[Stored entries]
————

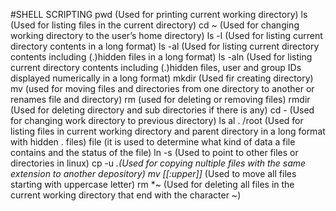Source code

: #SHELL SCRIPTING
pwd (Used for printing current working directory)
ls (Used for listing files in the current directory)
cd ~ (Used for changing working directory to the user’s home directory)
ls -l (Used for listing current directory contents in a long format)
ls -al (Used for listing current directory contents including (.)hidden files in a long format)
ls -aln (Used for listing current directory contents including (.)hidden files, user and group IDs displayed numerically in a long format)
mkdir (Used fir creating directory)
mv (used for moving files and directories from one directory to another or renames file and directory)
rm (used for deleting or removing files)
rmdir (Used for deleting directory and sub directories if there is any)
cd - (Used for changing work directory to previous directory)
ls al . /root (Used for listing files in current working directory and parent directory in a long format with hidden . files)
file (it is used to determine what kind of data a file contains and the status of the file)
ln -s (Used to point to other files or directories in linux)
cp -u *.<file extension>(Used for copying nultiple files with the same extension to another depository)
mv [[:upper]]* <path> (Used to move all files starting with uppercase letter)
rm *~ (Used for deleting all files in the current working directory that end with the character ~)
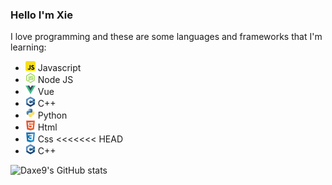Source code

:### Hello I'm Xie

I love programming and these are some languages and frameworks that I'm learning:

-   ![Javascript](/images/javascript.png) Javascript
-   ![NodeJS](/images/node-js.png) Node JS
-   ![Vuejs](/images/vuejs.png) Vue
-   ![C++](/images/c.png) C++
-   ![python](/images/python.png) Python
-   ![HTML](/images/html5.png) Html
-   ![CSS](/images/css3.png) Css
<<<<<<< HEAD
-   ![C++](/images/c.png) C++

![Daxe9's GitHub stats](https://github-readme-stats.vercel.app/api?username=daxe9&show_icons=true&theme=gruvbox)

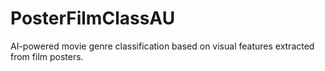 # PosterFilmClassAU
AI-powered movie genre classification based on visual features extracted from film posters.
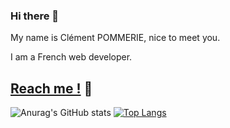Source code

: ### Hi there 👋

My name is Clément POMMERIE, nice to meet you.

I am a French web developer.

[Reach me !](https://clementpommerie.com) 🔗
--
![Anurag's GitHub stats](https://github-readme-stats.vercel.app/api?username=clementp0&show_icons=true&theme=transparent&hide=contribs)  [![Top Langs](https://github-readme-stats.vercel.app/api/top-langs/?username=clementp0&layout=compact&hide=css,html&theme=transparent)](https://github.com/anuraghazra/github-readme-stats)
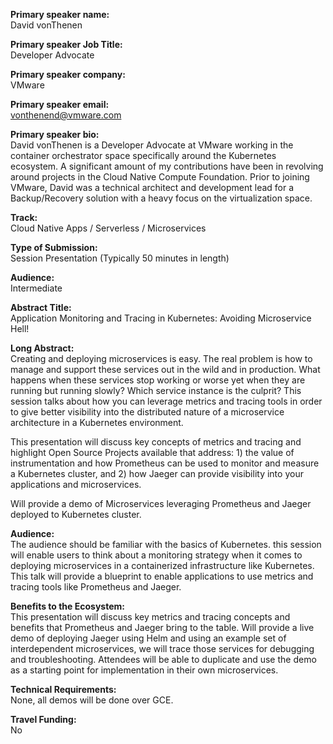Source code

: **Primary speaker name:**  
David vonThenen

**Primary speaker Job Title:**  
Developer Advocate

**Primary speaker company:**  
VMware

**Primary speaker email:**  
vonthenend@vmware.com

**Primary speaker bio:**  
David vonThenen is a Developer Advocate at VMware working in the container orchestrator space specifically around the Kubernetes ecosystem. A significant amount of my contributions have been in revolving around projects in the Cloud Native Compute Foundation. Prior to joining VMware, David was a technical architect and development lead for a Backup/Recovery solution with a heavy focus on the virtualization space.

**Track:**  
Cloud Native Apps / Serverless / Microservices

**Type of Submission:**  
Session Presentation (Typically 50 minutes in length)

**Audience:**  
Intermediate

**Abstract Title:**  
Application Monitoring and Tracing in Kubernetes: Avoiding Microservice Hell!

**Long Abstract:**  
Creating and deploying microservices is easy. The real problem is how to manage and support these services out in the wild and in production. What happens when these services stop working or worse yet when they are running but running slowly? Which service instance is the culprit? This session talks about how you can leverage metrics and tracing tools in order to give better visibility into the distributed nature of a microservice architecture in a Kubernetes environment.

This presentation will discuss key concepts of metrics and tracing and highlight Open Source Projects available that address: 1) the value of instrumentation and how Prometheus can be used to monitor and measure a Kubernetes cluster, and 2) how Jaeger can provide visibility into your applications and microservices.

Will provide a demo of Microservices leveraging Prometheus and Jaeger deployed to Kubernetes cluster.

**Audience:**  
The audience should be familiar with the basics of Kubernetes. this session will enable users to think about a monitoring strategy when it comes to deploying microservices in a containerized infrastructure like Kubernetes. This talk will provide a blueprint to enable applications to use metrics and tracing tools like Prometheus and Jaeger.

**Benefits to the Ecosystem:**  
This presentation will discuss key metrics and tracing concepts and benefits that Prometheus and Jaeger bring to the table. Will provide a live demo of deploying Jaeger using Helm and using an example set of interdependent microservices, we will trace those services for debugging and troubleshooting. Attendees will be able to duplicate and use the demo as a starting point for implementation in their own microservices.

**Technical Requirements:**  
None, all demos will be done over GCE.

**Travel Funding:**  
No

————

▶ EXERCISE
If a record holds a picture, leave the picture out, but repeat every line exactly.

▶ RESPONSE AREA
Source code

: #SHELL SCRIPTING
pwd (Used for printing current working directory)
ls (Used for listing files in the current directory)
cd ~ (Used for changing working directory to the user’s home directory)
ls -l (Used for listing current directory contents in a long format)
ls -al (Used for listing current directory contents including (.)hidden files in a long format)
ls -aln (Used for listing current directory contents including (.)hidden files, user and group IDs displayed numerically in a long format)
mkdir (Used fir creating directory)
mv (used for moving files and directories from one directory to another or renames file and directory)
rm (used for deleting or removing files)
rmdir (Used for deleting directory and sub directories if there is any)
cd - (Used for changing work directory to previous directory)
ls al . /root (Used for listing files in current working directory and parent directory in a long format with hidden . files)
file (it is used to determine what kind of data a file contains and the status of the file)
ln -s (Used to point to other files or directories in linux)
cp -u *.<file extension>(Used for copying nultiple files with the same extension to another depository)
mv [[:upper]]* <path> (Used to move all files starting with uppercase letter)
rm *~ (Used for deleting all files in the current working directory that end with the character ~)
Source code

:### Hello I'm Xie

I love programming and these are some languages and frameworks that I'm learning:

-   ![Javascript](/images/javascript.png) Javascript
-   ![NodeJS](/images/node-js.png) Node JS
-   ![Vuejs](/images/vuejs.png) Vue
-   ![C++](/images/c.png) C++
-   ![python](/images/python.png) Python
-   ![HTML](/images/html5.png) Html
-   ![CSS](/images/css3.png) Css
<<<<<<< HEAD
-   ![C++](/images/c.png) C++

![Daxe9's GitHub stats](https://github-readme-stats.vercel.app/api?username=daxe9&show_icons=true&theme=gruvbox)

 # PosterFilmClassAU
AI-powered movie genre classification based on visual features extracted from film posters.
Source code

: ### Hi there 👋

My name is Clément POMMERIE, nice to meet you.

I am a French web developer.

[Reach me !](https://clementpommerie.com) 🔗
--
![Anurag's GitHub stats](https://github-readme-stats.vercel.app/api?username=clementp0&show_icons=true&theme=transparent&hide=contribs)  [![Top Langs](https://github-readme-stats.vercel.app/api/top-langs/?username=clementp0&layout=compact&hide=css,html&theme=transparent)](https://github.com/anuraghazra/github-readme-stats)
Source code

: **Primary speaker name:**  
David vonThenen

**Primary speaker Job Title:**  
Developer Advocate

**Primary speaker company:**  
VMware

**Primary speaker email:**  
vonthenend@vmware.com

**Primary speaker bio:**  
David vonThenen is a Developer Advocate at VMware working in the container orchestrator space specifically around the Kubernetes ecosystem. A significant amount of my contributions have been in revolving around projects in the Cloud Native Compute Foundation. Prior to joining VMware, David was a technical architect and development lead for a Backup/Recovery solution with a heavy focus on the virtualization space.

**Track:**  
Cloud Native Apps / Serverless / Microservices

**Type of Submission:**  
Session Presentation (Typically 50 minutes in length)

**Audience:**  
Intermediate

**Abstract Title:**  
Application Monitoring and Tracing in Kubernetes: Avoiding Microservice Hell!

**Long Abstract:**  
Creating and deploying microservices is easy. The real problem is how to manage and support these services out in the wild and in production. What happens when these services stop working or worse yet when they are running but running slowly? Which service instance is the culprit? This session talks about how you can leverage metrics and tracing tools in order to give better visibility into the distributed nature of a microservice architecture in a Kubernetes environment.

This presentation will discuss key concepts of metrics and tracing and highlight Open Source Projects available that address: 1) the value of instrumentation and how Prometheus can be used to monitor and measure a Kubernetes cluster, and 2) how Jaeger can provide visibility into your applications and microservices.

Will provide a demo of Microservices leveraging Prometheus and Jaeger deployed to Kubernetes cluster.

**Audience:**  
The audience should be familiar with the basics of Kubernetes. this session will enable users to think about a monitoring strategy when it comes to deploying microservices in a containerized infrastructure like Kubernetes. This talk will provide a blueprint to enable applications to use metrics and tracing tools like Prometheus and Jaeger.

**Benefits to the Ecosystem:**  
This presentation will discuss key metrics and tracing concepts and benefits that Prometheus and Jaeger bring to the table. Will provide a live demo of deploying Jaeger using Helm and using an example set of interdependent microservices, we will trace those services for debugging and troubleshooting. Attendees will be able to duplicate and use the demo as a starting point for implementation in their own microservices.

**Technical Requirements:**  
None, all demos will be done over GCE.

**Travel Funding:**  
No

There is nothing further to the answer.